**Exercise requirements**
In the entries that follow, how many lines contain "newcommand"? Please reply with only the number.

───── Data for the task

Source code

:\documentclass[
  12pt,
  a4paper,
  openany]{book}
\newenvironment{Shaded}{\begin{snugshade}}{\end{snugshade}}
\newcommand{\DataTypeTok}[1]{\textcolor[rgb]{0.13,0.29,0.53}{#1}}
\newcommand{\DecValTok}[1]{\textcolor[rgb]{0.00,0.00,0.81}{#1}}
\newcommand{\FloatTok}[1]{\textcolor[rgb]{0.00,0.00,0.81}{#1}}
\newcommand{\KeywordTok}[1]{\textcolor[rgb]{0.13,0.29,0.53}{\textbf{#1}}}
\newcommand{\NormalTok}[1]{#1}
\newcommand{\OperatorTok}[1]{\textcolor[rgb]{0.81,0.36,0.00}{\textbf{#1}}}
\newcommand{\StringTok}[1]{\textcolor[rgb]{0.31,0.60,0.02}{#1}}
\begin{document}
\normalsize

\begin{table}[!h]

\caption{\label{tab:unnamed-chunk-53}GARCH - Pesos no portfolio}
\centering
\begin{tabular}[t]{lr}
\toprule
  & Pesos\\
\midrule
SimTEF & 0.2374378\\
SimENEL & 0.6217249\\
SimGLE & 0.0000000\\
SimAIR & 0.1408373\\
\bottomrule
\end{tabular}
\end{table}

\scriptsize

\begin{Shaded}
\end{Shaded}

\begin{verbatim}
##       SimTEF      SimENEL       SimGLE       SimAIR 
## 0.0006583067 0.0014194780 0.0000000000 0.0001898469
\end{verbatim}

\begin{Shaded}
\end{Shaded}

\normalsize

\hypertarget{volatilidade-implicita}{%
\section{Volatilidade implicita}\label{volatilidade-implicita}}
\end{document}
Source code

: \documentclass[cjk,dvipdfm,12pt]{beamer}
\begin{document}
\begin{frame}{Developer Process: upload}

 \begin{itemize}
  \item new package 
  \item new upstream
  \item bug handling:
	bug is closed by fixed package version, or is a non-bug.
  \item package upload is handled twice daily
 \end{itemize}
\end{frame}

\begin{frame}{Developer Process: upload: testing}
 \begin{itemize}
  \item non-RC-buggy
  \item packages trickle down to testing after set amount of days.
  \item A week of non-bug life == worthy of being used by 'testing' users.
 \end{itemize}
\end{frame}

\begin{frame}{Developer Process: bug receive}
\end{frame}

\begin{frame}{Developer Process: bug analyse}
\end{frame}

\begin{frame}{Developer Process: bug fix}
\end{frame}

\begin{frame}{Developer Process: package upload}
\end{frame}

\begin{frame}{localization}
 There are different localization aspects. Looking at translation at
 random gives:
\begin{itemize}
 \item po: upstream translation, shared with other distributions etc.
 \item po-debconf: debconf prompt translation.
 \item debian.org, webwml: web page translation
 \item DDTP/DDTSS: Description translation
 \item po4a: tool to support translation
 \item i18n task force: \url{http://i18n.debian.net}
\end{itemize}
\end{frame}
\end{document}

──────────

**Result of this exercise**
7